The increasing prevalence of obesity across the past decades represents one of the most pressing issues in public health, especially given the well-established role of obesity in modifiable health risk. Historically, obesity is known to disproportionately impact those of non-white ethnicities and low socioeconomic positionality. However, over the past five years, the UK has seen a combination of actions to tackle obesity, including the regulation of fatty, salty, and sugary food sales; the expansion of National Health Service (NHS)-backed weight management interventions; and the regulatory approval of several weight loss medications. In this context, Fletcher and colleagues’ recent publication in The Lancet sought to analyse demographic trends in obesity across England, finding that prevalent cases of obesity have continued to rise by 4% over the past five years and continue to be marked by stark socioeconomic inequalities.
The study assessed obesity trends from 2019 to 2025 using English electronic health records provided by the NHS covering over 54 million people.

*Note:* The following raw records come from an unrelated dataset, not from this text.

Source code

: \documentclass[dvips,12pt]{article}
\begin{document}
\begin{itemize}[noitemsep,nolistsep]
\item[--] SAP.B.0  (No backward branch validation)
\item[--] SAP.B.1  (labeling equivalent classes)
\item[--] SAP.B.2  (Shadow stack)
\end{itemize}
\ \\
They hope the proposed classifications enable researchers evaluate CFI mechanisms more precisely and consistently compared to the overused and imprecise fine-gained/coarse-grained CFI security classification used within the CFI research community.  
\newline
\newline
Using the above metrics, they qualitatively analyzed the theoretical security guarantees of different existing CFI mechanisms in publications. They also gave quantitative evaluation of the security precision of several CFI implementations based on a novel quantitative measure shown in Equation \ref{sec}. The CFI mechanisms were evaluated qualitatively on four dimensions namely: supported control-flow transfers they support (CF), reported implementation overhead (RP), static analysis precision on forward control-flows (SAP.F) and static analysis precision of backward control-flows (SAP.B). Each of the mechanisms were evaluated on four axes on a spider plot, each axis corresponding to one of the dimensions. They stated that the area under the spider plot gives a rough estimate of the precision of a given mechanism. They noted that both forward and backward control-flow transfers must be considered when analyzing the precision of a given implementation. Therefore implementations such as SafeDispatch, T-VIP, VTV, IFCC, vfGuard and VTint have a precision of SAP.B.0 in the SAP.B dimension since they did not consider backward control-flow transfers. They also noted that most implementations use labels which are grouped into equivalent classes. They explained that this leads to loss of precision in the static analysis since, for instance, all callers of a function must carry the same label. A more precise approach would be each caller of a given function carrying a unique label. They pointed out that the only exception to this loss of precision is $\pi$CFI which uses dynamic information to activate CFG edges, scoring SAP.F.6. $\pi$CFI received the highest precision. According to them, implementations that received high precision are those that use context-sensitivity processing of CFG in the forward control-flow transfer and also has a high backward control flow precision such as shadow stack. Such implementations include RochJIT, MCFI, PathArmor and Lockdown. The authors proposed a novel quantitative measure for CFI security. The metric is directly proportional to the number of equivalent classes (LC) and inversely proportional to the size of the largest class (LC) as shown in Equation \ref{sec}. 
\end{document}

The authors estimated incidence rates by key demographic characteristics and used negative binomial regression models to quantify associations between these demographic factors and first presentations of obesity over the life course. They found that increasing obesity rates persisted over this period and were growing fastest among younger people—rates among those aged 20–29 and 30–39 years old rose by almost 16% and 20%, respectively, while rates fell among those aged 60–79. When looking at socioeconomic deprivation, obesity incidence was 35% higher among those experiencing the highest level of deprivation when compared to the lowest. Among women, this gap was even wider. Obesity incidence was 54% higher among the most deprived. These trends were found to be further compounded by ethnicity; for example, the prevalence of people living with obesity was 4% among affluent white men aged 18–19 years old, compared to 66% among Black women aged 60–69 years old experiencing socioeconomic deprivation.
This week marks the regulatory approval of the UK’s first semaglutide tablet. While this study did not directly assess the impact of anti-obesity products and measures, this whole-population analysis of English adults highlights that rising trends in obesity are sustained and long-term despite these shifts. The persistence of historic inequalities in obesity prevalence underscores the need to more strongly consider approaches that target these demographics. This analysis coincides with findings from GlobalData’s recent Overweight and Obesity report and forecast, which found that diagnosed prevalent cases of obesity across the seven major markets (7MM: US, France, Germany, Italy, Spain, UK, and Japan) are expected to increase from 123,200,000 cases in 2025, to 135,900,000 cases by 2035.